**WORK INSTRUCTION**
Produce an exact copy of all records below.
══ AVAILABLE DATA
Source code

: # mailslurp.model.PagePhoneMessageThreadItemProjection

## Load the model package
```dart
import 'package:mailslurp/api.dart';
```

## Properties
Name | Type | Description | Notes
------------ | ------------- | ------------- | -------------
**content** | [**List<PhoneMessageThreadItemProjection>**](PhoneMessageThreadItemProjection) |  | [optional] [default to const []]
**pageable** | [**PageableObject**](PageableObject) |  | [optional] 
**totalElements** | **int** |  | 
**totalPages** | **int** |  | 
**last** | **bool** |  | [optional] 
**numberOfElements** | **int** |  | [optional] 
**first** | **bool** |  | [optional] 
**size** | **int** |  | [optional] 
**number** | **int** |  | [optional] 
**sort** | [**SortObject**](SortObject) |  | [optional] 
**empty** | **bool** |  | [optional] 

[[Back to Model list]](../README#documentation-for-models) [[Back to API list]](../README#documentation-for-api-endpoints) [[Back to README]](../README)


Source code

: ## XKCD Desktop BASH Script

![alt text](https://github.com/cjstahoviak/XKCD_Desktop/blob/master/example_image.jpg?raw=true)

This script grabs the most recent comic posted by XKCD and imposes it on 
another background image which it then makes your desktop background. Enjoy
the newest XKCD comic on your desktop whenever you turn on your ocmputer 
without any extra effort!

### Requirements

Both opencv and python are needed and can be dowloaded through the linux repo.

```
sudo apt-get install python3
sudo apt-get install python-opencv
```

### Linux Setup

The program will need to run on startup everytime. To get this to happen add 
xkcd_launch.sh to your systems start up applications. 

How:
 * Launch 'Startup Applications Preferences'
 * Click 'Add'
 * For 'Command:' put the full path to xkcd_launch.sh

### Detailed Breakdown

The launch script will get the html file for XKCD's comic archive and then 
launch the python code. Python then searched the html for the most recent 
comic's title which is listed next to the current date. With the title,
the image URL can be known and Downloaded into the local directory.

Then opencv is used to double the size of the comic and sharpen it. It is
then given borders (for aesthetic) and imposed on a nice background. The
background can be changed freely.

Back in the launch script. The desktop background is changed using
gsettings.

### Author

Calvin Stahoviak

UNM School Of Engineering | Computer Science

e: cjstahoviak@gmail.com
════
**SOLUTION TO THIS PROBLEM**
Source code

: # mailslurp.model.PagePhoneMessageThreadItemProjection

## Load the model package
```dart
import 'package:mailslurp/api.dart';
```

## Properties
Name | Type | Description | Notes
------------ | ------------- | ------------- | -------------
**content** | [**List<PhoneMessageThreadItemProjection>**](PhoneMessageThreadItemProjection) |  | [optional] [default to const []]
**pageable** | [**PageableObject**](PageableObject) |  | [optional] 
**totalElements** | **int** |  | 
**totalPages** | **int** |  | 
**last** | **bool** |  | [optional] 
**numberOfElements** | **int** |  | [optional] 
**first** | **bool** |  | [optional] 
**size** | **int** |  | [optional] 
**number** | **int** |  | [optional] 
**sort** | [**SortObject**](SortObject) |  | [optional] 
**empty** | **bool** |  | [optional] 

[[Back to Model list]](../README#documentation-for-models) [[Back to API list]](../README#documentation-for-api-endpoints) [[Back to README]](../README)


Source code

: ## XKCD Desktop BASH Script

![alt text](https://github.com/cjstahoviak/XKCD_Desktop/blob/master/example_image.jpg?raw=true)

This script grabs the most recent comic posted by XKCD and imposes it on 
another background image which it then makes your desktop background. Enjoy
the newest XKCD comic on your desktop whenever you turn on your ocmputer 
without any extra effort!

### Requirements

Both opencv and python are needed and can be dowloaded through the linux repo.

```
sudo apt-get install python3
sudo apt-get install python-opencv
```

### Linux Setup

The program will need to run on startup everytime. To get this to happen add 
xkcd_launch.sh to your systems start up applications. 

How:
 * Launch 'Startup Applications Preferences'
 * Click 'Add'
 * For 'Command:' put the full path to xkcd_launch.sh

### Detailed Breakdown

The launch script will get the html file for XKCD's comic archive and then 
launch the python code. Python then searched the html for the most recent 
comic's title which is listed next to the current date. With the title,
the image URL can be known and Downloaded into the local directory.

Then opencv is used to double the size of the comic and sharpen it. It is
then given borders (for aesthetic) and imposed on a nice background. The
background can be changed freely.

Back in the launch script. The desktop background is changed using
gsettings.

### Author

Calvin Stahoviak

UNM School Of Engineering | Computer Science

e: cjstahoviak@gmail.com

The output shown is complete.